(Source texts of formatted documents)
------------------------------
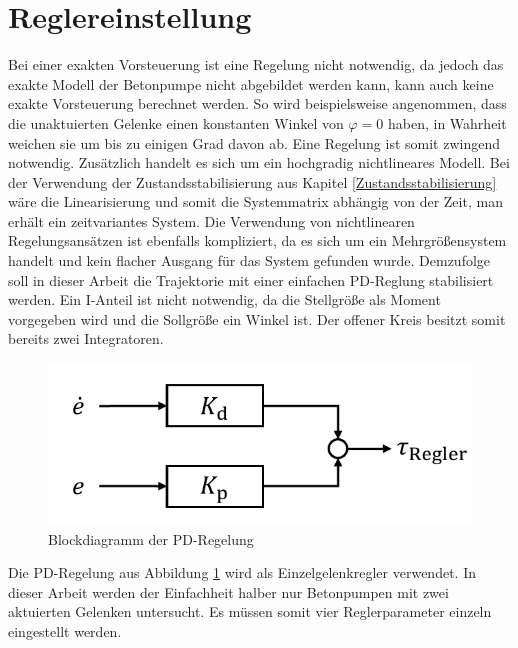 \section{Reglereinstellung}
Bei einer exakten Vorsteuerung ist eine Regelung nicht notwendig, da jedoch das exakte Modell der Betonpumpe nicht abgebildet werden kann, kann auch keine exakte Vorsteuerung berechnet werden. So wird beispielsweise angenommen, dass die unaktuierten Gelenke einen konstanten Winkel von $\varphi = 0$ haben, in Wahrheit weichen sie um bis zu einigen Grad davon ab. Eine Regelung ist somit zwingend notwendig. \newline
Zusätzlich handelt es sich um ein hochgradig nichtlineares Modell. Bei der Verwendung der Zustandsstabilisierung aus Kapitel \ref{Zustandsstabilisierung} wäre die Linearisierung und somit die Systemmatrix abhängig von der Zeit, man erhält ein zeitvariantes System. Die Verwendung von nichtlinearen Regelungsansätzen ist ebenfalls kompliziert, da es sich um ein Mehrgrößensystem handelt und kein flacher Ausgang für das System gefunden wurde.\newline
Demzufolge soll in dieser Arbeit die Trajektorie mit einer einfachen PD-Reglung stabilisiert werden. Ein I-Anteil ist nicht notwendig, da die Stellgröße als Moment vorgegeben wird und die Sollgröße ein Winkel ist. Der offener Kreis besitzt somit bereits zwei Integratoren.\newline
	\begin{figure}[h!]
		\centering
		\includegraphics[scale=0.7]{Bilder/PD_Regler.pdf}
		\caption{Blockdiagramm der PD-Regelung}
		\label{fig:Blockdiagramm_PD_Regelung}
	\end{figure}\newline
Die PD-Regelung aus Abbildung \ref{fig:Blockdiagramm_PD_Regelung} wird als Einzelgelenkregler verwendet. In dieser Arbeit werden der Einfachheit halber nur Betonpumpen mit zwei aktuierten Gelenken untersucht. Es müssen somit vier Reglerparameter einzeln eingestellt werden.\newline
------------------------------
Requirement:
If a line in the data above holds the string "notwendig", copy it.

Response box:
Bei einer exakten Vorsteuerung ist eine Regelung nicht notwendig, da jedoch das exakte Modell der Betonpumpe nicht abgebildet werden kann, kann auch keine exakte Vorsteuerung berechnet werden. So wird beispielsweise angenommen, dass die unaktuierten Gelenke einen konstanten Winkel von $\varphi = 0$ haben, in Wahrheit weichen sie um bis zu einigen Grad davon ab. Eine Regelung ist somit zwingend notwendig. \newline
Demzufolge soll in dieser Arbeit die Trajektorie mit einer einfachen PD-Reglung stabilisiert werden. Ein I-Anteil ist nicht notwendig, da die Stellgröße als Moment vorgegeben wird und die Sollgröße ein Winkel ist. Der offener Kreis besitzt somit bereits zwei Integratoren.\newline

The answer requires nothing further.